§ **Extracted data entries**
------------------------------------------------
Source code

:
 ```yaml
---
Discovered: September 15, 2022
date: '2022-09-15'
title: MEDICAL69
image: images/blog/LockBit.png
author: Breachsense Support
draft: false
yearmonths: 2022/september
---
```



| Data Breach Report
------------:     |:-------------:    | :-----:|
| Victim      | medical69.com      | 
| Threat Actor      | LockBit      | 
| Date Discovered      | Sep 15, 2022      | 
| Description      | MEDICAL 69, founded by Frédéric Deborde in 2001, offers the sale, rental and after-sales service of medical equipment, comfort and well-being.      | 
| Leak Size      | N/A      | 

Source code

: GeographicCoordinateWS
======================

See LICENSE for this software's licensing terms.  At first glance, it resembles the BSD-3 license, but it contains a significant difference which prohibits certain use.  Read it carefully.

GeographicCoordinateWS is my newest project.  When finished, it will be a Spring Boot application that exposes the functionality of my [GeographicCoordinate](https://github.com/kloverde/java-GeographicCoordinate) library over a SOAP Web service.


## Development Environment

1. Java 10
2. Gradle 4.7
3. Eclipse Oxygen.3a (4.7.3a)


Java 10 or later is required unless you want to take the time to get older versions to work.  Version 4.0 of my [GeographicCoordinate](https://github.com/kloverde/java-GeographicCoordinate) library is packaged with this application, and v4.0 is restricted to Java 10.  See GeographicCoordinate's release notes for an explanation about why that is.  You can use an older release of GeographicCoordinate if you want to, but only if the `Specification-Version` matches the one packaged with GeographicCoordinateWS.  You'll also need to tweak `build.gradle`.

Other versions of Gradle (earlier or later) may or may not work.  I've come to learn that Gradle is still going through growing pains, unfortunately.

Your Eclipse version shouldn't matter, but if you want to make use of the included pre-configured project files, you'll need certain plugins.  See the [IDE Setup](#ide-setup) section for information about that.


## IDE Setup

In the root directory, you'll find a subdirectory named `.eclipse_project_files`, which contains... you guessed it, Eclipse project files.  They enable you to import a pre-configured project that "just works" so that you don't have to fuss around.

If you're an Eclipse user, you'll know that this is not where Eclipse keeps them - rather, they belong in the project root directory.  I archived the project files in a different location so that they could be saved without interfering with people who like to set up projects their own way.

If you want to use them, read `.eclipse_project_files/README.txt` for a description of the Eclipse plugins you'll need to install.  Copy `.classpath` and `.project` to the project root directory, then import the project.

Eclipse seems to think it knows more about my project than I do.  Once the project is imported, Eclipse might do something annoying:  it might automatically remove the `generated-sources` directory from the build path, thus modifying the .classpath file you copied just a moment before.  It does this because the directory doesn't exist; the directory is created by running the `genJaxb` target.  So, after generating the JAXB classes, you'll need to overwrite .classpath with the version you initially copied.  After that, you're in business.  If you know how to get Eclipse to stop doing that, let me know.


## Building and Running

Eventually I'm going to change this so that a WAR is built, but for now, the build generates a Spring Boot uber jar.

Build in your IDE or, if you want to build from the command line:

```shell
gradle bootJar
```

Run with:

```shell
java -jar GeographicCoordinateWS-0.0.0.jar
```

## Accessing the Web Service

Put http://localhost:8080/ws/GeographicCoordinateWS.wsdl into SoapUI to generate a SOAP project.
------------------------------------------------
§ **Problem**
What lines above contain the string "which"? Copy all of them.

§ **Exercise response**
See LICENSE for this software's licensing terms.  At first glance, it resembles the BSD-3 license, but it contains a significant difference which prohibits certain use.  Read it carefully.
In the root directory, you'll find a subdirectory named `.eclipse_project_files`, which contains... you guessed it, Eclipse project files.  They enable you to import a pre-configured project that "just works" so that you don't have to fuss around.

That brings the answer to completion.